TASK STATEMENT
Pull out every line below that contains the word "monaco".

MATERIAL FOR THIS TASK
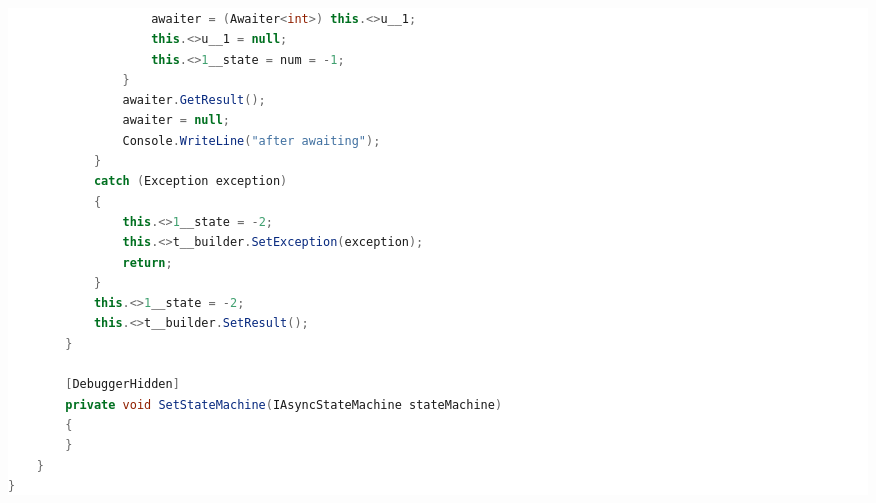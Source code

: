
 ```csharp
                    awaiter = (Awaiter<int>) this.<>u__1;
                    this.<>u__1 = null;
                    this.<>1__state = num = -1;
                }
                awaiter.GetResult();
                awaiter = null;
                Console.WriteLine("after awaiting");
            }
            catch (Exception exception)
            {
                this.<>1__state = -2;
                this.<>t__builder.SetException(exception);
                return;
            }
            this.<>1__state = -2;
            this.<>t__builder.SetResult();
        }

        [DebuggerHidden]
        private void SetStateMachine(IAsyncStateMachine stateMachine)
        {
        }
    }
}
```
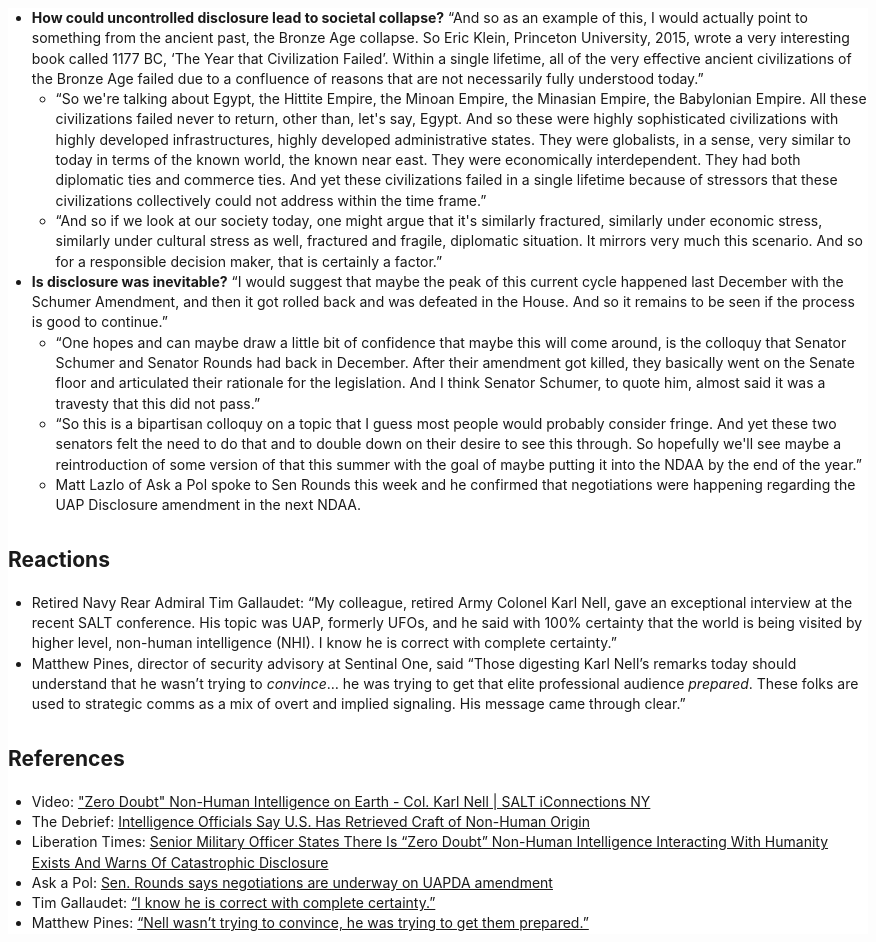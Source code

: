 - **How could uncontrolled disclosure lead to societal collapse?** “And so as an example of this, I would actually point to something from the ancient past, the Bronze Age collapse. So Eric Klein, Princeton University, 2015, wrote a very interesting book called 1177 BC, ‘The Year that Civilization Failed’. Within a single lifetime, all of the very effective ancient civilizations of the Bronze Age failed due to a confluence of reasons that are not necessarily fully understood today.”
  - “So we're talking about Egypt, the Hittite Empire, the Minoan Empire, the Minasian Empire, the Babylonian Empire. All these civilizations failed never to return, other than, let's say, Egypt. And so these were highly sophisticated civilizations with highly developed infrastructures, highly developed administrative states. They were globalists, in a sense, very similar to today in terms of the known world, the known near east. They were economically interdependent. They had both diplomatic ties and commerce ties. And yet these civilizations failed in a single lifetime because of stressors that these civilizations collectively could not address within the time frame.”
  - “And so if we look at our society today, one might argue that it's similarly fractured, similarly under economic stress, similarly under cultural stress as well, fractured and fragile, diplomatic situation. It mirrors very much this scenario. And so for a responsible decision maker, that is certainly a factor.”
- **Is disclosure was inevitable?** “I would suggest that maybe the peak of this current cycle happened last December with the Schumer Amendment, and then it got rolled back and was defeated in the House. And so it remains to be seen if the process is good to continue.”
  - “One hopes and can maybe draw a little bit of confidence that maybe this will come around, is the colloquy that Senator Schumer and Senator Rounds had back in December. After their amendment got killed, they basically went on the Senate floor and articulated their rationale for the legislation. And I think Senator Schumer, to quote him, almost said it was a travesty that this did not pass.”
  - “So this is a bipartisan colloquy on a topic that I guess most people would probably consider fringe. And yet these two senators felt the need to do that and to double down on their desire to see this through. So hopefully we'll see maybe a reintroduction of some version of that this summer with the goal of maybe putting it into the NDAA by the end of the year.”
  - Matt Lazlo of Ask a Pol spoke to Sen Rounds this week and he confirmed that negotiations were happening regarding the UAP Disclosure amendment in the next NDAA.

## Reactions

- Retired Navy Rear Admiral Tim Gallaudet: “My colleague, retired Army Colonel Karl Nell, gave an exceptional interview at the recent SALT conference. His topic was UAP, formerly UFOs, and he said with 100% certainty that the world is being visited by higher level, non-human intelligence (NHI). I know he is correct with complete certainty.”
- Matthew Pines, director of security advisory at Sentinal One, said “Those digesting Karl Nell’s remarks today should understand that he wasn’t trying to _convince_… he was trying to get that elite professional audience _prepared_. These folks are used to strategic comms as a mix of overt and implied signaling. His message came through clear.”

## References

- Video: ["Zero Doubt" Non-Human Intelligence on Earth - Col. Karl Nell | SALT iConnections NY](https://www.youtube.com/watch?v=Rpl0FrdJWfs)
- The Debrief: [Intelligence Officials Say U.S. Has Retrieved Craft of Non-Human Origin](https://thedebrief.org/intelligence-officials-say-u-s-has-retrieved-non-human-craft/)
- Liberation Times: [Senior Military Officer States There Is “Zero Doubt” Non-Human Intelligence Interacting With Humanity Exists And Warns Of Catastrophic Disclosure](https://www.liberationtimes.com/home/senior-military-officer-states-there-is-zero-doubt-non-human-intelligence-exists-on-earth-and-warns-of-catastrophic-disclosure)
- Ask a Pol: [Sen. Rounds says negotiations are underway on UAPDA amendment](https://www.askapol.com/p/saps-hidding-from-congress)
- Tim Gallaudet: [“I know he is correct with complete certainty.”](https://www.linkedin.com/posts/rear-admiral-tim-gallaudet-phd-us-navy-ret-b18185149_salt-iconnections-conference-new-york-city-activity-7198943942657069056-tDkZ)
- Matthew Pines: [“Nell wasn’t trying to convince, he was trying to get them prepared.”](https://x.com/matthew_pines/status/1793068315981836358)

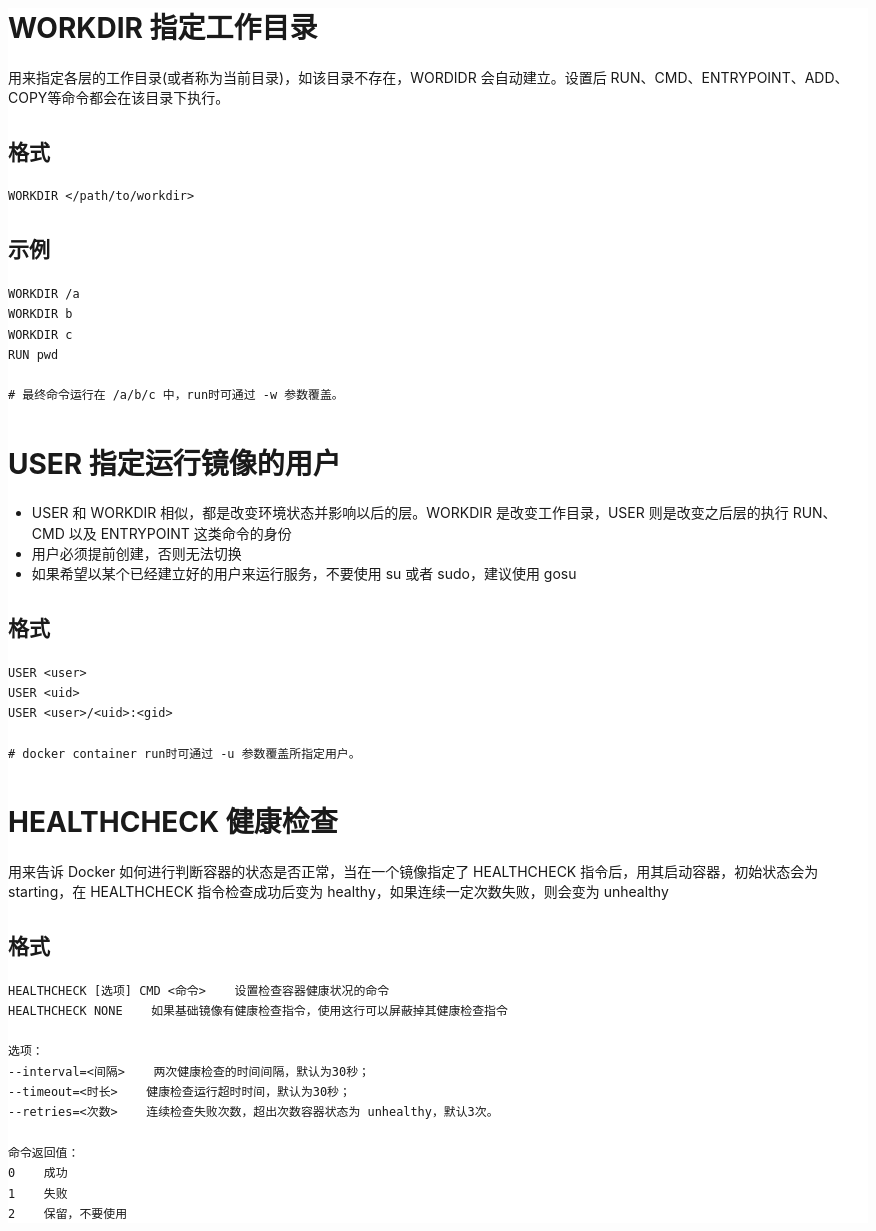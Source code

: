 # WORKDIR 指定工作目录
用来指定各层的工作目录(或者称为当前目录)，如该目录不存在，WORDIDR 会自动建立。设置后 RUN、CMD、ENTRYPOINT、ADD、COPY等命令都会在该目录下执行。
## 格式
```
WORKDIR </path/to/workdir>
```

## 示例
```
WORKDIR /a
WORKDIR b
WORKDIR c
RUN pwd

# 最终命令运行在 /a/b/c 中，run时可通过 -w 参数覆盖。
```

# USER 指定运行镜像的用户
- USER 和 WORKDIR 相似，都是改变环境状态并影响以后的层。WORKDIR 是改变工作目录，USER 则是改变之后层的执行 RUN、CMD 以及 ENTRYPOINT 这类命令的身份
- 用户必须提前创建，否则无法切换
- 如果希望以某个已经建立好的用户来运行服务，不要使用 su 或者 sudo，建议使用 gosu
## 格式
```
USER <user>
USER <uid>
USER <user>/<uid>:<gid>

# docker container run时可通过 -u 参数覆盖所指定用户。
```

# HEALTHCHECK 健康检查
用来告诉 Docker 如何进行判断容器的状态是否正常，当在一个镜像指定了 HEALTHCHECK 指令后，用其启动容器，初始状态会为 starting，在 HEALTHCHECK 指令检查成功后变为 healthy，如果连续一定次数失败，则会变为 unhealthy

## 格式
```
HEALTHCHECK [选项] CMD <命令>    设置检查容器健康状况的命令
HEALTHCHECK NONE    如果基础镜像有健康检查指令，使用这行可以屏蔽掉其健康检查指令

选项：
--interval=<间隔>    两次健康检查的时间间隔，默认为30秒；
--timeout=<时长>    健康检查运行超时时间，默认为30秒；
--retries=<次数>    连续检查失败次数，超出次数容器状态为 unhealthy，默认3次。

命令返回值：
0    成功
1    失败
2    保留，不要使用
```
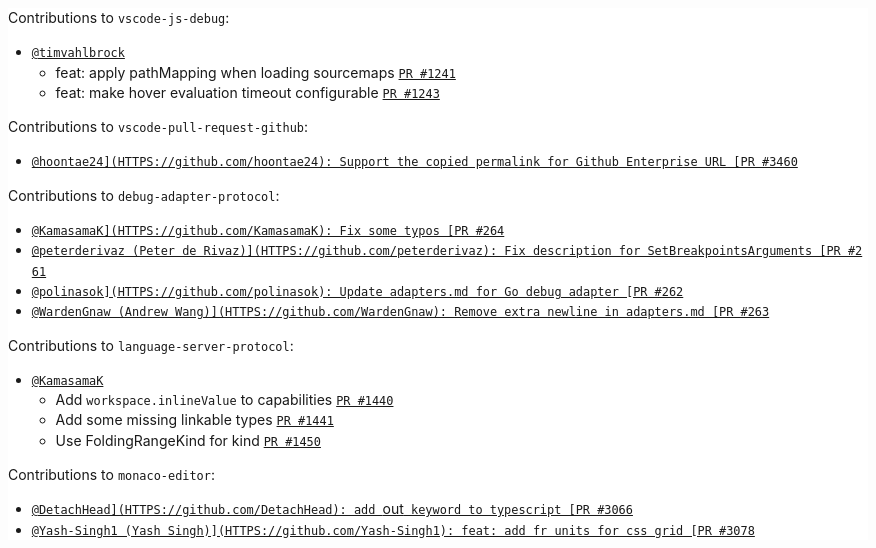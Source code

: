Contributions to `vscode-js-debug`:

* [`@timvahlbrock`](HTTPS://github.com/timvahlbrock)
  * feat: apply pathMapping when loading sourcemaps [`PR #1241`](HTTPS://github.com/microsoft/vscode-js-debug/pull/1241)
  * feat: make hover evaluation timeout configurable [`PR #1243`](HTTPS://github.com/microsoft/vscode-js-debug/pull/1243)

Contributions to `vscode-pull-request-github`:

* [`@hoontae24](HTTPS://github.com/hoontae24): Support the copied permalink for Github Enterprise URL [PR #3460`](HTTPS://github.com/microsoft/vscode-pull-request-github/pull/3460)

Contributions to `debug-adapter-protocol`:

* [`@KamasamaK](HTTPS://github.com/KamasamaK): Fix some typos [PR #264`](HTTPS://github.com/microsoft/debug-adapter-protocol/pull/264)
* [`@peterderivaz (Peter de Rivaz)](HTTPS://github.com/peterderivaz): Fix description for SetBreakpointsArguments [PR #261`](HTTPS://github.com/microsoft/debug-adapter-protocol/pull/261)
* [`@polinasok](HTTPS://github.com/polinasok): Update adapters.md for Go debug adapter [PR #262`](HTTPS://github.com/microsoft/debug-adapter-protocol/pull/262)
* [`@WardenGnaw (Andrew Wang)](HTTPS://github.com/WardenGnaw): Remove extra newline in adapters.md [PR #263`](HTTPS://github.com/microsoft/debug-adapter-protocol/pull/263)

Contributions to `language-server-protocol`:

* [`@KamasamaK`](HTTPS://github.com/KamasamaK)
  * Add `workspace.inlineValue` to capabilities [`PR #1440`](HTTPS://github.com/microsoft/language-server-protocol/pull/1440)
  * Add some missing linkable types [`PR #1441`](HTTPS://github.com/microsoft/language-server-protocol/pull/1441)
  * Use FoldingRangeKind for kind [`PR #1450`](HTTPS://github.com/microsoft/language-server-protocol/pull/1450)

Contributions to `monaco-editor`:

* [`@DetachHead](HTTPS://github.com/DetachHead): add `out` keyword to typescript [PR #3066`](HTTPS://github.com/microsoft/monaco-editor/pull/3066)
* [`@Yash-Singh1 (Yash Singh)](HTTPS://github.com/Yash-Singh1): feat: add fr units for css grid [PR #3078`](HTTPS://github.com/microsoft/monaco-editor/pull/3078)


<a id="scroll-to-top" role="button" title="Scroll to top" aria-label="scroll to top" href="#"><span class="icon"></span></a>
<link rel="stylesheet" type="text/css" href="css/inproduct_releasenotes.css"/>
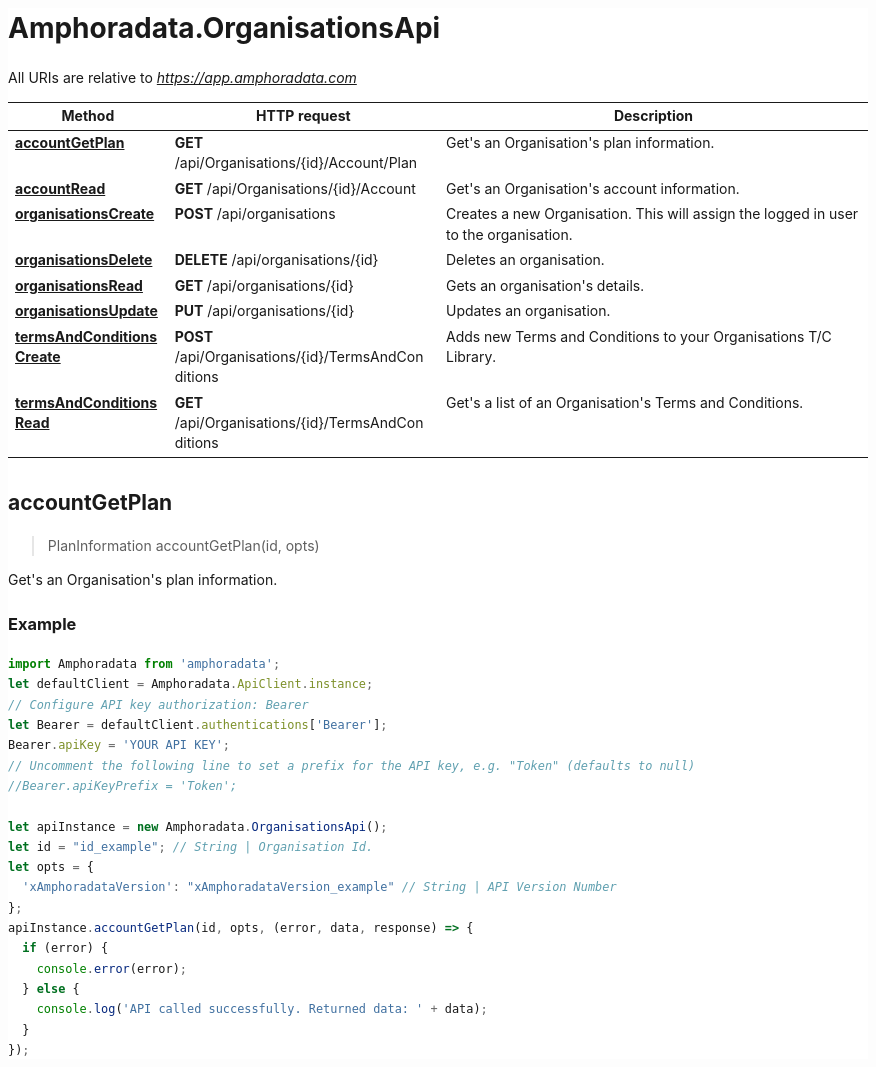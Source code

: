 # Amphoradata.OrganisationsApi

All URIs are relative to *https://app.amphoradata.com*

Method | HTTP request | Description
------------- | ------------- | -------------
[**accountGetPlan**](OrganisationsApi.md#accountGetPlan) | **GET** /api/Organisations/{id}/Account/Plan | Get&#39;s an Organisation&#39;s plan information.
[**accountRead**](OrganisationsApi.md#accountRead) | **GET** /api/Organisations/{id}/Account | Get&#39;s an Organisation&#39;s account information.
[**organisationsCreate**](OrganisationsApi.md#organisationsCreate) | **POST** /api/organisations | Creates a new Organisation. This will assign the logged in user to the organisation.
[**organisationsDelete**](OrganisationsApi.md#organisationsDelete) | **DELETE** /api/organisations/{id} | Deletes an organisation.
[**organisationsRead**](OrganisationsApi.md#organisationsRead) | **GET** /api/organisations/{id} | Gets an organisation&#39;s details.
[**organisationsUpdate**](OrganisationsApi.md#organisationsUpdate) | **PUT** /api/organisations/{id} | Updates an organisation.
[**termsAndConditionsCreate**](OrganisationsApi.md#termsAndConditionsCreate) | **POST** /api/Organisations/{id}/TermsAndConditions | Adds new Terms and Conditions to your Organisations T/C Library.
[**termsAndConditionsRead**](OrganisationsApi.md#termsAndConditionsRead) | **GET** /api/Organisations/{id}/TermsAndConditions | Get&#39;s a list of an Organisation&#39;s Terms and Conditions.



## accountGetPlan

> PlanInformation accountGetPlan(id, opts)

Get&#39;s an Organisation&#39;s plan information.

### Example

```javascript
import Amphoradata from 'amphoradata';
let defaultClient = Amphoradata.ApiClient.instance;
// Configure API key authorization: Bearer
let Bearer = defaultClient.authentications['Bearer'];
Bearer.apiKey = 'YOUR API KEY';
// Uncomment the following line to set a prefix for the API key, e.g. "Token" (defaults to null)
//Bearer.apiKeyPrefix = 'Token';

let apiInstance = new Amphoradata.OrganisationsApi();
let id = "id_example"; // String | Organisation Id.
let opts = {
  'xAmphoradataVersion': "xAmphoradataVersion_example" // String | API Version Number
};
apiInstance.accountGetPlan(id, opts, (error, data, response) => {
  if (error) {
    console.error(error);
  } else {
    console.log('API called successfully. Returned data: ' + data);
  }
});
```
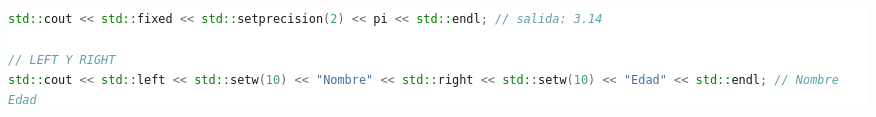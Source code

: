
 ```cpp
std::cout << std::fixed << std::setprecision(2) << pi << std::endl; // salida: 3.14

// LEFT Y RIGHT
std::cout << std::left << std::setw(10) << "Nombre" << std::right << std::setw(10) << "Edad" << std::endl; // Nombre     Edad
```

RESPONSE TO THE TASK
Contributions to `monaco-editor`:
* [`@DetachHead](HTTPS://github.com/DetachHead): add `out` keyword to typescript [PR #3066`](HTTPS://github.com/microsoft/monaco-editor/pull/3066)
* [`@Yash-Singh1 (Yash Singh)](HTTPS://github.com/Yash-Singh1): feat: add fr units for css grid [PR #3078`](HTTPS://github.com/microsoft/monaco-editor/pull/3078)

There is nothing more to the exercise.